Economic Community of West African States · ECOWAS

The 15-member West African regional bloc — anchored by Nigeria, with a long-running single-currency project (the ECO) and a turbulent post-2020 political moment.

Mandate

Established 1975 by the Treaty of Lagos, revised 1993. 15 member states: Benin, Cape Verde, Côte d'Ivoire, Gambia, Ghana, Guinea, Guinea-Bissau, Liberia, Nigeria, Senegal, Sierra Leone, Togo (plus Burkina Faso, Mali, Niger — currently in withdrawal proceedings after a 2024 announcement to leave). Headquartered in Abuja. Mandate: regional economic integration; free movement of goods, capital, and people; eventual single currency.

How it works

Authority of Heads of State (supreme), Council of Ministers, ECOWAS Commission (the secretariat), ECOWAS Parliament, ECOWAS Court of Justice. The ECOWAS Bank for Investment and Development (EBID) is the development-finance arm.
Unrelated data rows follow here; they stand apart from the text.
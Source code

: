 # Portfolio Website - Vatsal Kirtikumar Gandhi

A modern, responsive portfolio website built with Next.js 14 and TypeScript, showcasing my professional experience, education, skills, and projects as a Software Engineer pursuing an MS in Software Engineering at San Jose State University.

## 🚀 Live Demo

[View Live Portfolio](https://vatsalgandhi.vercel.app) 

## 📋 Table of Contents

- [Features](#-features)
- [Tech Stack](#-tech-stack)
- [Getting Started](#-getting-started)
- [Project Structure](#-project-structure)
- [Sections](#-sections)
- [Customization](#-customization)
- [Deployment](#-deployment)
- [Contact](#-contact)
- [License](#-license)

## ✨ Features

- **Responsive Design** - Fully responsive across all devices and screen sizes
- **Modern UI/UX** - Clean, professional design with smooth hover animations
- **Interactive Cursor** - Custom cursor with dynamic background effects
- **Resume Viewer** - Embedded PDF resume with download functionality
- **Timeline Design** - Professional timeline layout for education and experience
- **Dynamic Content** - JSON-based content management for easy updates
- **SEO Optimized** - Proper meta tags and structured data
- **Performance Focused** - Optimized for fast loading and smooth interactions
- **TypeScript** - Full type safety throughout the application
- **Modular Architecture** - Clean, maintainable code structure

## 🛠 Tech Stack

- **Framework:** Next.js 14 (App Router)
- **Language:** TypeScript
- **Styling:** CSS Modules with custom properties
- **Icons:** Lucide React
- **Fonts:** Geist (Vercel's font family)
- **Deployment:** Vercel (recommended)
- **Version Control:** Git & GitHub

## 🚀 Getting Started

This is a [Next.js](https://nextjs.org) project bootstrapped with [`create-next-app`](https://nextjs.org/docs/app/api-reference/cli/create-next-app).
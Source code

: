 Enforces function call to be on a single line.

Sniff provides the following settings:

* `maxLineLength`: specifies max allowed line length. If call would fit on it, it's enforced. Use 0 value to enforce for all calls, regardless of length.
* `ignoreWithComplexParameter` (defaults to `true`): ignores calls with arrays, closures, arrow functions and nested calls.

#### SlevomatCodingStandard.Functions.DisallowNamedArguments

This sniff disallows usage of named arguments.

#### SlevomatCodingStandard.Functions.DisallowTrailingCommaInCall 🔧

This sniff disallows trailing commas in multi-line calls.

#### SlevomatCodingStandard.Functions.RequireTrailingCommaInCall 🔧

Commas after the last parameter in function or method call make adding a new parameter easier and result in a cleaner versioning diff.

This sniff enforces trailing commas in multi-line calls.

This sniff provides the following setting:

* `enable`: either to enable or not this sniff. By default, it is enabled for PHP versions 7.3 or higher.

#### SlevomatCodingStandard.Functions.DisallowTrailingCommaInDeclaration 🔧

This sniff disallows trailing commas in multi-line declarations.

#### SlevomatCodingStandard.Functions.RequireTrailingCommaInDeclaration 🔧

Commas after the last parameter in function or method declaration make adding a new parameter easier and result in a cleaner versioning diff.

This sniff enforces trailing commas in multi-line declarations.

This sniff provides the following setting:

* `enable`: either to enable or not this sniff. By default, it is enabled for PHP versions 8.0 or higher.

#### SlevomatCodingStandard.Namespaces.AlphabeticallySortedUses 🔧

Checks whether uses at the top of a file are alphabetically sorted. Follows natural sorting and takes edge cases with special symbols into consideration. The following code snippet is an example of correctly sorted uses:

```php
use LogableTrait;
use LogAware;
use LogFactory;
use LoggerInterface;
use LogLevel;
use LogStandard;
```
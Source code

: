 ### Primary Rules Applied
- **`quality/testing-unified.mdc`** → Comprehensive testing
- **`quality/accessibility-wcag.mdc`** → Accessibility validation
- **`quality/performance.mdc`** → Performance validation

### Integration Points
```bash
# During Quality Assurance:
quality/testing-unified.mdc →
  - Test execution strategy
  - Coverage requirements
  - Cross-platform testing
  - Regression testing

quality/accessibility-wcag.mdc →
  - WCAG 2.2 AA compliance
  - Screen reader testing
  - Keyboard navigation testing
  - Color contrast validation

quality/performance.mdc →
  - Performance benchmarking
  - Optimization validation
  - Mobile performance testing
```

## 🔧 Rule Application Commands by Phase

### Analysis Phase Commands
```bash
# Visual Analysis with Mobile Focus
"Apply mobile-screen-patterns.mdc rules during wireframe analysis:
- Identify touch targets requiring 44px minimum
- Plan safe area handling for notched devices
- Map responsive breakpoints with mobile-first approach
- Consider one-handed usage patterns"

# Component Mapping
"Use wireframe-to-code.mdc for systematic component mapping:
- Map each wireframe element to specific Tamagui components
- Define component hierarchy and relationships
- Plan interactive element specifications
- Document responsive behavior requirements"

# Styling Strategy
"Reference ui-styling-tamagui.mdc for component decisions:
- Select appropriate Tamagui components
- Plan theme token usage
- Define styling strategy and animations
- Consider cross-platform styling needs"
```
The ECOWAS Trade Liberalisation Scheme (ETLS) is the free-trade framework. ECOMOG / ECOWAS Standby Force has intervened in regional conflicts (Liberia, Sierra Leone, The Gambia 2017).

Why it matters

ECOWAS is the test case for African monetary integration. The ECO single currency has been promised since 1983 and slipped repeatedly; the 2020 launch date came and went. The 2024 announcement by Burkina Faso, Mali, and Niger (the Alliance of Sahel States) to withdraw is the largest crisis in ECOWAS history and a leading indicator for how durable African regional integration actually is. For Kenya, ECOWAS dynamics matter mostly through AfCFTA implementation — the largest African market by population (Nigeria) sits inside it.

What to watch

ECOWAS Summit communiqués, status of the Alliance of Sahel States withdrawal, ECO single-currency timelines, ETLS enforcement disputes, ECOMOG / ECOWAS Standby Force deployments.